In one general aspect, an optical imaging system includes a first lens having a negative refractive power; a second lens having a negative refractive power; a third lens having a positive refractive power; a fourth lens having a negative refractive power; a fifth lens having a positive refractive power; a sixth lens having a positive refractive power; and a seventh lens having a negative refractive power.
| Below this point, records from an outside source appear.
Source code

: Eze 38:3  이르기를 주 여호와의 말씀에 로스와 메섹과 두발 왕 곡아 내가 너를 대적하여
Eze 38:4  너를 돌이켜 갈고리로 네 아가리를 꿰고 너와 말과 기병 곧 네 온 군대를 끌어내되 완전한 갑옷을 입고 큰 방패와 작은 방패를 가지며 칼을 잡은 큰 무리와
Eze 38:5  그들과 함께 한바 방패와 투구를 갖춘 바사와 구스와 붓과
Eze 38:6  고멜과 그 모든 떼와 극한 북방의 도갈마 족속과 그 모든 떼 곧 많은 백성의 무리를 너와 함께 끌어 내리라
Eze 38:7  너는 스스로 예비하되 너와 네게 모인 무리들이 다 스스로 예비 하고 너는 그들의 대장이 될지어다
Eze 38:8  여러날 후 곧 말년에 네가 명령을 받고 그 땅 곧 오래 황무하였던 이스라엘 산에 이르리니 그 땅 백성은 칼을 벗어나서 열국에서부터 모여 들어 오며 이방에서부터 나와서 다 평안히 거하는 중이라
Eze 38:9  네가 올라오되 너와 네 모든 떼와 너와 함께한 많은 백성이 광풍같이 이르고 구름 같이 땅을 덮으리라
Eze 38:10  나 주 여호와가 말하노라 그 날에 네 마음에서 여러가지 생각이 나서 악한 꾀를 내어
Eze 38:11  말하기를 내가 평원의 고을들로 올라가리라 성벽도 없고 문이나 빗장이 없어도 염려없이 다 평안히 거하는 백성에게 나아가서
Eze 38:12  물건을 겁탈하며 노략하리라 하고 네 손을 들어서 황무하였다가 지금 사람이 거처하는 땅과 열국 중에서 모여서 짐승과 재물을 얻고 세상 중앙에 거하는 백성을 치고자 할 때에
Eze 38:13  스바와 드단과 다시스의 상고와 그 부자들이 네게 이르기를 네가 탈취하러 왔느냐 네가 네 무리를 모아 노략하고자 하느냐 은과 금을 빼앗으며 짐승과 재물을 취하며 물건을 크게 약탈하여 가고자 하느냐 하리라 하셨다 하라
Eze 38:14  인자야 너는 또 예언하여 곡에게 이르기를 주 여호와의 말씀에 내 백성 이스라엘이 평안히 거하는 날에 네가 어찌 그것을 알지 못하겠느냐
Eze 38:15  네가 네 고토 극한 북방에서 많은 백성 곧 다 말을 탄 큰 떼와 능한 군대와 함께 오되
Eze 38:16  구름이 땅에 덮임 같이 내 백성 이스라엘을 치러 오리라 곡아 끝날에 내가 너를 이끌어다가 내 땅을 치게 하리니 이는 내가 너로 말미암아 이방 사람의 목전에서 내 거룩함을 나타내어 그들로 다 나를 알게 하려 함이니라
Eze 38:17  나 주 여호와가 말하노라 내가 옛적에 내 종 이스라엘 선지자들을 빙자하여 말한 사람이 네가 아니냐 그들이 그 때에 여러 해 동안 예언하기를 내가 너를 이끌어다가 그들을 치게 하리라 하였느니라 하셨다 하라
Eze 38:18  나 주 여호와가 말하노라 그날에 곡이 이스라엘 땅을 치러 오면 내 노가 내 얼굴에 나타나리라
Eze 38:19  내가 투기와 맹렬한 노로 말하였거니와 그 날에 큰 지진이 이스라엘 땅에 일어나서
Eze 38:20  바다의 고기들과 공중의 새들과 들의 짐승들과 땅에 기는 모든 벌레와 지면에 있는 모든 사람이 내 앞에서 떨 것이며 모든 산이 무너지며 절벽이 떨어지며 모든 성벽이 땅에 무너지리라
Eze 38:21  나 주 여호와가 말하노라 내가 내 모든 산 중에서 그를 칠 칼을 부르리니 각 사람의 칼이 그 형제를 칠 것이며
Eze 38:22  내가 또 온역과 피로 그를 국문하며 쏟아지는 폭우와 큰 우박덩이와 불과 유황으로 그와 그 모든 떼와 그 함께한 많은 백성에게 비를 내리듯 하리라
At least five of the lenses are made of a plastic material.

The first lens may include a convex object-side surface.

The third lens may include a convex image-side surface.

The fourth lens may include a concave object-side surface.

The fourth lens may include a concave image-side surface.

The fifth lens may include a convex object-side surface.

The sixth lens may include a convex image-side surface.

The seventh lens may include a concave object-side surface.

The seventh lens may include a convex image-side surface.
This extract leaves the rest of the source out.